Starting at the top of the data and ending with the line that holds "vs. 2.9 szelén", transcribe each line exactly; include both ends.

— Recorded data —
════

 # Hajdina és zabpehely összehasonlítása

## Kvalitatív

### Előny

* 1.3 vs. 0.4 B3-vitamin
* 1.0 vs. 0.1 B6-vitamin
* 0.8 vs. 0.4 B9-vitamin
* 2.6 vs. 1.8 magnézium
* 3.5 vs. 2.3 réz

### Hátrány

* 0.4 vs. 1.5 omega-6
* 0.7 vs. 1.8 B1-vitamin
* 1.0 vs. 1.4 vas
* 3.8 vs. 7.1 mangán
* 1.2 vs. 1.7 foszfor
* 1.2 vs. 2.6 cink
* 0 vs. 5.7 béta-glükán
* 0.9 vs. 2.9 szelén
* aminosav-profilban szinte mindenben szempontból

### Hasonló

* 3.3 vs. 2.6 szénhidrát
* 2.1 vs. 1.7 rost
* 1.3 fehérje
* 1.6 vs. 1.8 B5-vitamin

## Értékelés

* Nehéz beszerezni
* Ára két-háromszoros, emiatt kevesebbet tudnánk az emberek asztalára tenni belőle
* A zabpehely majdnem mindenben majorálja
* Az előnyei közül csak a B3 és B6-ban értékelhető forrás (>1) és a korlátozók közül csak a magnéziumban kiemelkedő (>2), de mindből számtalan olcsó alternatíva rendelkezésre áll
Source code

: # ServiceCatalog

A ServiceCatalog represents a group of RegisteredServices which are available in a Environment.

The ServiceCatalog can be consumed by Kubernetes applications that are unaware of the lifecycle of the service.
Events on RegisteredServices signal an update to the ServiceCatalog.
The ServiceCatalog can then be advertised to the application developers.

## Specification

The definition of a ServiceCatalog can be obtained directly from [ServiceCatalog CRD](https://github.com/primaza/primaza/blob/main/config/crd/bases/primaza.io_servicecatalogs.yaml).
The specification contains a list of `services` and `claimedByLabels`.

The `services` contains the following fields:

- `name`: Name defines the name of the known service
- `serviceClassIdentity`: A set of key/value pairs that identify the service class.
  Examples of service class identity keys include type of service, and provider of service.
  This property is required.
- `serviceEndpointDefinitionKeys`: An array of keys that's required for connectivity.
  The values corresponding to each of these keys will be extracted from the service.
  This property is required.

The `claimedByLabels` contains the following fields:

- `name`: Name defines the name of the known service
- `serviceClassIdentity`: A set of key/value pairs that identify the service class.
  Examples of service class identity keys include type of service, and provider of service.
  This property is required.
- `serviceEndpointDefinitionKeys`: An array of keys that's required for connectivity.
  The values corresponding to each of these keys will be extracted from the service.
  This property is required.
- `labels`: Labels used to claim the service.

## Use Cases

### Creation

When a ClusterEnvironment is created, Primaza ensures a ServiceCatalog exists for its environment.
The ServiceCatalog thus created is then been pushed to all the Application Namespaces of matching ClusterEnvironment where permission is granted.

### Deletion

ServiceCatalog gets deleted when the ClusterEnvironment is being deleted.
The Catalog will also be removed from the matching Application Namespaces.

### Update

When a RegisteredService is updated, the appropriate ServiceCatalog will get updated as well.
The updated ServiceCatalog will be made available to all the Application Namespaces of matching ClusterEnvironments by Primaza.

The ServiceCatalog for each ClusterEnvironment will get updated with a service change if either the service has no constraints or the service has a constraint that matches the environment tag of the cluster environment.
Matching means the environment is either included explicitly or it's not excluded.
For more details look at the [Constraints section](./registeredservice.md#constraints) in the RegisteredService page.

════

— Response —
 # Hajdina és zabpehely összehasonlítása

## Kvalitatív

### Előny

* 1.3 vs. 0.4 B3-vitamin
* 1.0 vs. 0.1 B6-vitamin
* 0.8 vs. 0.4 B9-vitamin
* 2.6 vs. 1.8 magnézium
* 3.5 vs. 2.3 réz

### Hátrány

* 0.4 vs. 1.5 omega-6
* 0.7 vs. 1.8 B1-vitamin
* 1.0 vs. 1.4 vas
* 3.8 vs. 7.1 mangán
* 1.2 vs. 1.7 foszfor
* 1.2 vs. 2.6 cink
* 0 vs. 5.7 béta-glükán
* 0.9 vs. 2.9 szelén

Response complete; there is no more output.